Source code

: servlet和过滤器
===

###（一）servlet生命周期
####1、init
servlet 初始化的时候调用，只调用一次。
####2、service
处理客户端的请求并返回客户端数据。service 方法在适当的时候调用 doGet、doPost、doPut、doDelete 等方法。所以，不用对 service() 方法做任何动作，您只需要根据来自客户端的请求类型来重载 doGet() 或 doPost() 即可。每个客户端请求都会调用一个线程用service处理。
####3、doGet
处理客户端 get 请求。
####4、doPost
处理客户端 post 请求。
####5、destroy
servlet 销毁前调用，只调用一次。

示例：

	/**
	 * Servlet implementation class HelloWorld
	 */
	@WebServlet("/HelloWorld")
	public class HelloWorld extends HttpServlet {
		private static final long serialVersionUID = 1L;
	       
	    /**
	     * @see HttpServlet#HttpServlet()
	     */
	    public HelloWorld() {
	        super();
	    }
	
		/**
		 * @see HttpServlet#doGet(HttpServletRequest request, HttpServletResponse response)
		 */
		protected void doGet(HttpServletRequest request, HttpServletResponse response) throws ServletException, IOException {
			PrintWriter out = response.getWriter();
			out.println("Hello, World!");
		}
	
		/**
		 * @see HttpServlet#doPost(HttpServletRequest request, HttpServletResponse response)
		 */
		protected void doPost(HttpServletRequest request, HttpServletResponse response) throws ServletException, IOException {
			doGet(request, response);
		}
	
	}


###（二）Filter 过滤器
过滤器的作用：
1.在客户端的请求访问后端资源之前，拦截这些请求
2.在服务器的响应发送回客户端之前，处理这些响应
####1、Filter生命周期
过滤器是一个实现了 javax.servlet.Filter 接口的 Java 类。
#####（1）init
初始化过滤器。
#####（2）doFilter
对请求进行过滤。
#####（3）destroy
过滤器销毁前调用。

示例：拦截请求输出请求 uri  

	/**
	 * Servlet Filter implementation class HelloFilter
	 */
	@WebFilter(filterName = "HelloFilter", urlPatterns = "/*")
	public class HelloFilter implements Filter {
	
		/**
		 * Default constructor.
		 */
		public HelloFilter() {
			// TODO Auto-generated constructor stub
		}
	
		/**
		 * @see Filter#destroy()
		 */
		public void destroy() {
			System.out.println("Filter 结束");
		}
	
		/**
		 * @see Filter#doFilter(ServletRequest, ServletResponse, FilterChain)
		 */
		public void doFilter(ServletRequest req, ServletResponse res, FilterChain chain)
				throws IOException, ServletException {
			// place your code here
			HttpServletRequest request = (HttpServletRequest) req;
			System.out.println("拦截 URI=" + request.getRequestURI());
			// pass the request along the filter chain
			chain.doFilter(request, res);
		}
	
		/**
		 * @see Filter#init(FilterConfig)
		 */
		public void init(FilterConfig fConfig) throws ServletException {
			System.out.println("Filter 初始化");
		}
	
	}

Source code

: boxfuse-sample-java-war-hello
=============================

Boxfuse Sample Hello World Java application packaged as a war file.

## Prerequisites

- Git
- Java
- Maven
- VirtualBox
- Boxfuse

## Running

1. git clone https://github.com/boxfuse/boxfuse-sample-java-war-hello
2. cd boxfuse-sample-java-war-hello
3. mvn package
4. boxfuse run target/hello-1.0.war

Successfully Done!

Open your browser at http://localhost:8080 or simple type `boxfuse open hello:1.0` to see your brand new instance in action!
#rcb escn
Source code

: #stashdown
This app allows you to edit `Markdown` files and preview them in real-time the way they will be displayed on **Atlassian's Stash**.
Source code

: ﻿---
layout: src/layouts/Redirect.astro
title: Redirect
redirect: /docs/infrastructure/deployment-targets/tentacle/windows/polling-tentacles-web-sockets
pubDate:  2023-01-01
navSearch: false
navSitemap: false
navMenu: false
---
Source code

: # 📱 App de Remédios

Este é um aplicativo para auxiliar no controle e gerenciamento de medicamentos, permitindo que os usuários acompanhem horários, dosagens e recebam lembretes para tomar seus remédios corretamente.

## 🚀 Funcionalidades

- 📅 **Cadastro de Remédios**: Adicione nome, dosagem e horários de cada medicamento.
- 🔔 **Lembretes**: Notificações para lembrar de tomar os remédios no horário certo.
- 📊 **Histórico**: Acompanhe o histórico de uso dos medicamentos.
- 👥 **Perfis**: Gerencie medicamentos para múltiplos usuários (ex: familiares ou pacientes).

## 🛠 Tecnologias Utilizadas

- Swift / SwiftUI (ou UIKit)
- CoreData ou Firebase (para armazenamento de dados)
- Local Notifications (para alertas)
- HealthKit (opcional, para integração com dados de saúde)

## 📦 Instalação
══════
# YOUR OBJECTIVE
Count the lines of the material holding "doPost". Report the number alone.

# RESPONSE AREA
4